Vê-se que para a segurança pública, o candidato possui promessas inconstitucionais. Sejam inócuas por prometer algo que já existe ou contraditórias com seus próprios posicionamentos.
Educação
Para a educação, além da já conhecida verborragia sobre doutrinação e afins, sugere o incremento da modalidade de educação à distância e o não “veto dogmático”. Mostra-se desatualizado ante as recentes alterações normativas que, muito ao contrário de realizarem veto dogmático, tem flexibilizado bastante as regras para esta modalidade educacional.
No mais, o programa reflete o posicionamento já conhecido do candidato, repleto de pontos de exclamação e de atribuição da culpa de todos os males à esquerda ou ao comunismo, o que reforça ter sido o próprio candidato quem escreveu esta parte do plano.
Economia
Porém no âmbito econômico, a suposta tecnicidade do setor e a considerável concentração de poderes revelam a necessidade preocupação. Propõe uma concentração das pastas da Fazenda, Planejamento e Indústria nas mãos do futuro Ministro da Economia. Este todos já sabemos quem seria. Além disso, sugere que o Banco Central, muito embora formalmente independente, seja alinhado às diretrizes da pasta econômica.


O que se verá, na prática, é uma redução da pluralidade no campo de negociação das decisões econômicas. Ao contrário do que é comumente vendido como realidade, a diversidade de visões ministeriais no momento de tomada de decisões econômicas não serve apenas como cabides de emprego e do “toma lá dá cá”, mas também garantir que exista, mesmo que de forma mínima, um governo da economia e não apenas sua gestão.

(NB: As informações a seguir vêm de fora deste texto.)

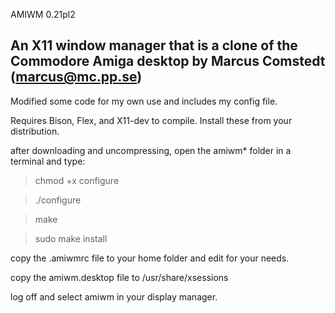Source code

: AMIWM 0.21pl2

An X11 window manager that is a clone of the Commodore Amiga desktop 
by Marcus Comstedt (marcus@mc.pp.se)
---------------------

Modified some code for my own use and includes my config file.

Requires Bison, Flex, and X11-dev to compile. Install these from your distribution. 

after downloading and uncompressing, open the amiwm* folder in a terminal and type:

  >chmod +x configure

  >./configure
  
  >make
  
  >sudo make install
 

copy the .amiwmrc file to your home folder and edit for your needs.

copy the amiwm.desktop file to /usr/share/xsessions

log off and select amiwm in your display manager.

A economia, em uma sociedade que se pretenda democrática, não pode ser conduzida por somente um ente com poderes de “posto Ipiranga” e a redução e concentração ministerial. Ainda que isso pareça vantajoso em uma primeira análise, pode agravar o quadro.
O que cotidianamente é tratado como uma consequência ruim do excesso de ministérios pode ser, de forma colateral, um ponto positivo, que é uma maior possibilidade de pluralidade de visões no momento de tomada de decisões econômicas. Mesmo ciente dos problemas práticos, sabe-se que cada ministro representante de um partido pode vir a defender alguns interesses. Esses últimos corriqueiramente podem ser os interesses das suas bases eleitorais, ainda que a novelização da política os retrate apenas como interesses escusos.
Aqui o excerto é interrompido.